In Italia, il dibattito pubblico sulla situazione degli studenti stranieri è troppo spesso superficiale, anche perché tendiamo a ignorare le esperienze degli altri Paesi. Da un lato, la retorica dell’accoglienza e dell’intercultura minimizza i problemi specifici che derivano dalla condizione di studente straniero. Dall’altro, le misure messe in campo sembrano pensate più per parlare alla pancia degli italiani che per rispondere in maniera efficace a questi problemi. Si pensi al tetto del 30% degli stranieri per classe introdotto dalla ministra Gelmini per «proteggere» gli studenti italiani.
Un secondo motivo per cui dovremmo interessarci a quanto avviene fuori dai nostri confini è che, non di rado, gli stranieri sui banchi europei siamo noi. Storicamente, gli immigrati di origine italiana riscontrano notevoli difficoltà di integrazione: insieme a quelli provenienti da Turchia e Maghreb, sono spesso descritti come una minoranza problematica. E anche se oggi l’Italia è ormai a tutti gli effetti una società di immigrazione, i flussi in uscita non si sono mai fermati: solo nel 2017, sono stati più di 128.000 gli italiani che hanno deciso di spostare all’estero la propria residenza.

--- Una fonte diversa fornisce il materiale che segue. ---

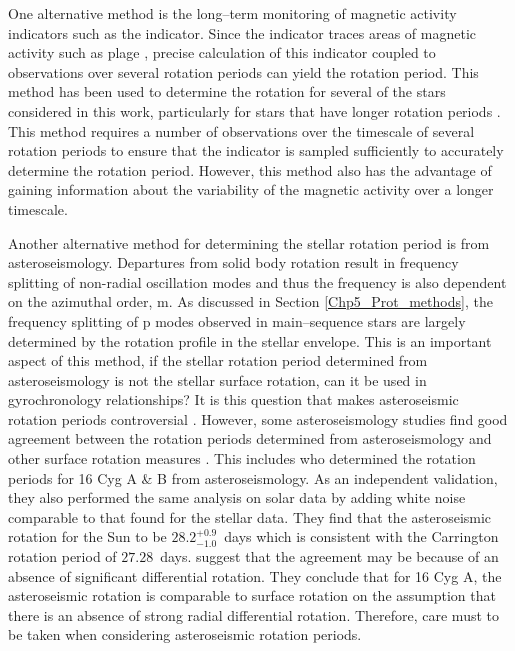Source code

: One alternative method is the long--term monitoring of magnetic activity indicators such as the \Rprime indicator. Since the \Rprime indicator traces areas of magnetic activity such as plage \citep{Leighton_1959}, precise calculation of this indicator coupled to observations over several rotation periods can yield the rotation period. This method has been used to determine the rotation for several of the stars considered in this work, particularly for stars that have longer rotation periods \citep{Boro_Saikia_etal_2016,Vaughan_etal_1981,Robertson_etal_2015_GJ191}. This method requires a number of observations over the timescale of several rotation periods to ensure that the \Rprime indicator is sampled sufficiently to accurately determine the rotation period. However, this method also has the advantage of gaining information about the variability of the magnetic activity over a longer timescale.

Another alternative method for determining the stellar rotation period is from asteroseismology. Departures from solid body rotation result in frequency splitting of non-radial oscillation modes and thus the frequency is also dependent on the azimuthal order, m. As discussed in Section \ref{Chp5_Prot_methods}, the frequency splitting of p modes observed in main--sequence stars are largely determined by the rotation profile in the stellar envelope. This is an important aspect of this method, if the stellar rotation period determined from asteroseismology is not the stellar surface rotation, can it be used in gyrochronology relationships? It is this question that makes asteroseismic rotation periods controversial \citep{Barnes_etal_2016_aspect_gyro}. However, some asteroseismology studies find good agreement between the rotation periods determined from asteroseismology and other surface rotation measures \citep{Chaplin_etal_2013,Gizon_etal_2013}. This includes \citet{Davies_etal_2015} who determined the rotation periods for 16 Cyg A \& B from asteroseismology. As an independent validation, they also performed the same analysis on solar data by adding white noise comparable to that found for the stellar data. They find that the asteroseismic rotation for the Sun to be $28.2^{+0.9}_{-1.0}$~days which is consistent with the Carrington rotation period of $27.28$~days. \citet{Davies_etal_2015} suggest that the agreement may be because of an absence of significant differential rotation. They conclude that for 16 Cyg A, the asteroseismic rotation is comparable to surface rotation on the assumption that there is an absence of strong radial differential rotation. Therefore, care must to be taken when considering asteroseismic rotation periods.

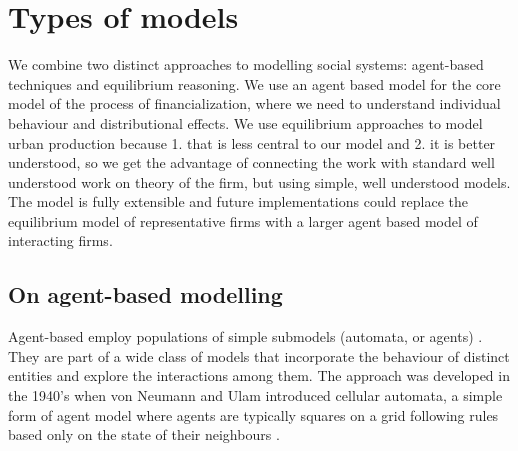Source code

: 



\section{Types of models}\label{sec-types}
We combine two distinct approaches to modelling social systems: agent-based techniques and equilibrium reasoning. We use an agent based model for the core model of the process of financialization, where we need to understand individual behaviour and distributional effects. We use equilibrium approaches to model urban production because 1. that is less central to our model and 2. it is better understood, so we get the advantage of connecting the work with standard well understood work on theory of the firm, but using simple, well understood models. The model is fully extensible and future implementations could replace the equilibrium model of representative firms with a larger agent based model of interacting firms.

\subsection{On agent-based modelling}
Agent-based employ populations of simple submodels (automata, or agents) \cite{shalizi_methods_2006}. They are part of a wide class of models that incorporate the behaviour of distinct entities and explore the interactions among them. The approach was developed in the 1940's when von Neumann and Ulam introduced cellular automata, a simple form of agent model where agents are typically squares on a grid following rules based only on the state of their neighbours \cite{banksStatisticalChallengesAgentBased2021}.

Qual è, dunque, la situazione degli studenti stranieri in Europa? Sebbene questa condizione nasconda una grande eterogeneità, in media gli studenti di origine immigrata registrano outcome peggiori rispetto ai compagni autoctoni, innanzitutto in termini di livelli di apprendimento e competenze acquisite. La realizzazione di una piena eguaglianza di opportunità formative per i figli degli immigrati si scontra con numerosi ostacoli strutturali, innanzitutto di ordine socio-economico. Ma non è solo una questione di classe. Nella maggior parte dei Paesi europei, uno svantaggio persiste anche al netto dell’origine sociale: è ciò che in letteratura si chiama ethnic penalty e indica una penalizzazione espressamente legata allo status migratorio.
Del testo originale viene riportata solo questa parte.